### EXERCISE PROMPT
Scan the entries that follow and give only the number of lines containing "default".

### ENTRIES SUPPLIED
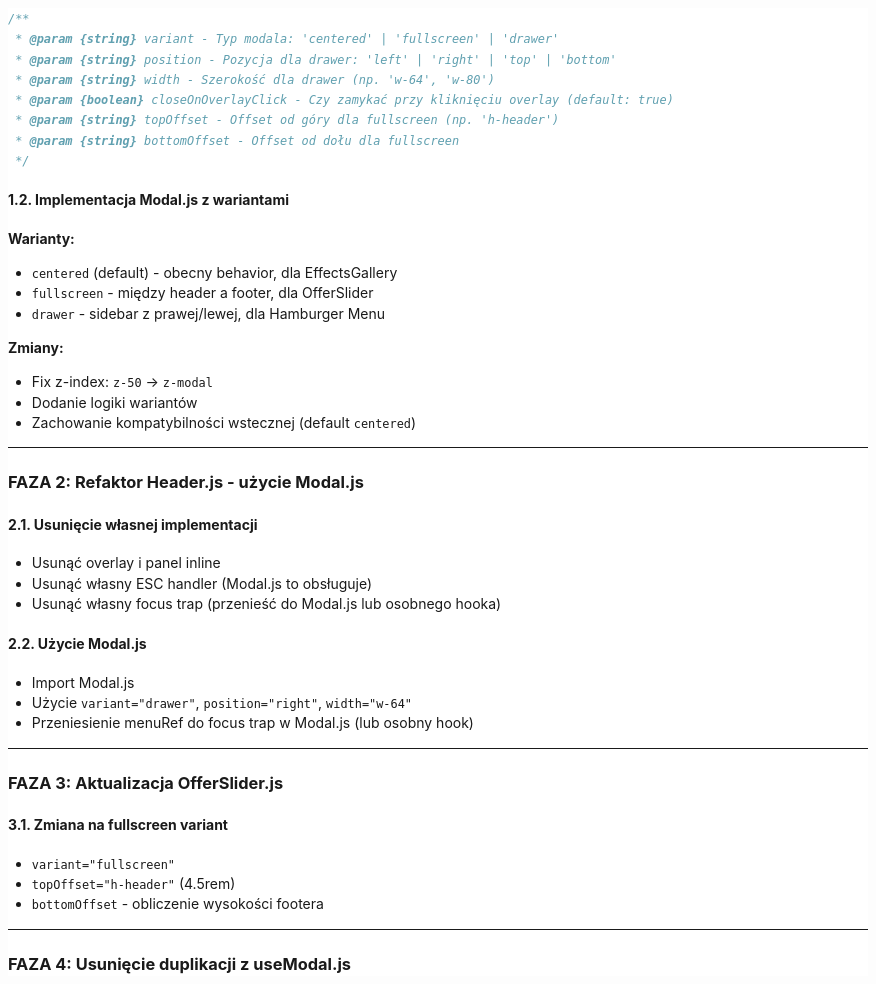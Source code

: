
 ```jsx
/**
 * @param {string} variant - Typ modala: 'centered' | 'fullscreen' | 'drawer'
 * @param {string} position - Pozycja dla drawer: 'left' | 'right' | 'top' | 'bottom'
 * @param {string} width - Szerokość dla drawer (np. 'w-64', 'w-80')
 * @param {boolean} closeOnOverlayClick - Czy zamykać przy kliknięciu overlay (default: true)
 * @param {string} topOffset - Offset od góry dla fullscreen (np. 'h-header')
 * @param {string} bottomOffset - Offset od dołu dla fullscreen
 */
```

#### 1.2. Implementacja Modal.js z wariantami

**Warianty:**

- `centered` (default) - obecny behavior, dla EffectsGallery
- `fullscreen` - między header a footer, dla OfferSlider
- `drawer` - sidebar z prawej/lewej, dla Hamburger Menu

**Zmiany:**

- Fix z-index: `z-50` → `z-modal`
- Dodanie logiki wariantów
- Zachowanie kompatybilności wstecznej (default `centered`)

---

### FAZA 2: Refaktor Header.js - użycie Modal.js

#### 2.1. Usunięcie własnej implementacji

- Usunąć overlay i panel inline
- Usunąć własny ESC handler (Modal.js to obsługuje)
- Usunąć własny focus trap (przenieść do Modal.js lub osobnego hooka)

#### 2.2. Użycie Modal.js

- Import Modal.js
- Użycie `variant="drawer"`, `position="right"`, `width="w-64"`
- Przeniesienie menuRef do focus trap w Modal.js (lub osobny hook)

---

### FAZA 3: Aktualizacja OfferSlider.js

#### 3.1. Zmiana na fullscreen variant

- `variant="fullscreen"`
- `topOffset="h-header"` (4.5rem)
- `bottomOffset` - obliczenie wysokości footera

---

### FAZA 4: Usunięcie duplikacji z useModal.js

### RESPONSE TO THIS TASK
3